§ **DIRECTIONS FOR THIS TASK**
Restate only the tail of the data below, starting at the line that contains "### 사용자의 캠을 이용해서 얼굴인식을 한 뒤, 모자이크 처리를 할 수 있다" and including the last line, word for word.

§ **STUDY MATERIAL**
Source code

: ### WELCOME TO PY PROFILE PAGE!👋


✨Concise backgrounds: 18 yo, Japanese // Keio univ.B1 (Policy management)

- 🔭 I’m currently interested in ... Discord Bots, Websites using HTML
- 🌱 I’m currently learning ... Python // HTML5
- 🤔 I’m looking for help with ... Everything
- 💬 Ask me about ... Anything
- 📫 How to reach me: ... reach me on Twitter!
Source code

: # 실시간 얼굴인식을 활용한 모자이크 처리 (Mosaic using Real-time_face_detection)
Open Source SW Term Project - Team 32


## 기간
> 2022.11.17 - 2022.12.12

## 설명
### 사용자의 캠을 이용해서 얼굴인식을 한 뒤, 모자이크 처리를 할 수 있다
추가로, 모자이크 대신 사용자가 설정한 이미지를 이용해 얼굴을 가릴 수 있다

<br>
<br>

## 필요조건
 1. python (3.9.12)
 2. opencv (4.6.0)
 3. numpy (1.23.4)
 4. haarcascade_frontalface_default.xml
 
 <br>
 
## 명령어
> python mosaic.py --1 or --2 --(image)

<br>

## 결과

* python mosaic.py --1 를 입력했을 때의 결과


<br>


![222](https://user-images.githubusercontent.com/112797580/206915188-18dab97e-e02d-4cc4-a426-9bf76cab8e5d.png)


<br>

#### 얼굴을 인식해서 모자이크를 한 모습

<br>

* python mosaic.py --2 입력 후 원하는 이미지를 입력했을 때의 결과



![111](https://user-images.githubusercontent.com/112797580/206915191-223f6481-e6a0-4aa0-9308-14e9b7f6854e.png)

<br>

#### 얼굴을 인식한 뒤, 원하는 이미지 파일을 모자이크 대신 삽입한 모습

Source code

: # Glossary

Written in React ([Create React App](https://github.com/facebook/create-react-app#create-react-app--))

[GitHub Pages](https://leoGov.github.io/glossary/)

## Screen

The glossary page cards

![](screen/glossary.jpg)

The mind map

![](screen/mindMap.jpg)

§ **ANSWER TO THE EXERCISE**
### 사용자의 캠을 이용해서 얼굴인식을 한 뒤, 모자이크 처리를 할 수 있다
추가로, 모자이크 대신 사용자가 설정한 이미지를 이용해 얼굴을 가릴 수 있다

<br>
<br>

## 필요조건
 1. python (3.9.12)
 2. opencv (4.6.0)
 3. numpy (1.23.4)
 4. haarcascade_frontalface_default.xml
 
 <br>
 
## 명령어
> python mosaic.py --1 or --2 --(image)

<br>

## 결과

* python mosaic.py --1 를 입력했을 때의 결과


<br>


![222](https://user-images.githubusercontent.com/112797580/206915188-18dab97e-e02d-4cc4-a426-9bf76cab8e5d.png)


<br>

#### 얼굴을 인식해서 모자이크를 한 모습

<br>

* python mosaic.py --2 입력 후 원하는 이미지를 입력했을 때의 결과



![111](https://user-images.githubusercontent.com/112797580/206915191-223f6481-e6a0-4aa0-9308-14e9b7f6854e.png)

<br>

#### 얼굴을 인식한 뒤, 원하는 이미지 파일을 모자이크 대신 삽입한 모습

Source code

: # Glossary

Written in React ([Create React App](https://github.com/facebook/create-react-app#create-react-app--))

[GitHub Pages](https://leoGov.github.io/glossary/)

## Screen

The glossary page cards

![](screen/glossary.jpg)

The mind map

![](screen/mindMap.jpg)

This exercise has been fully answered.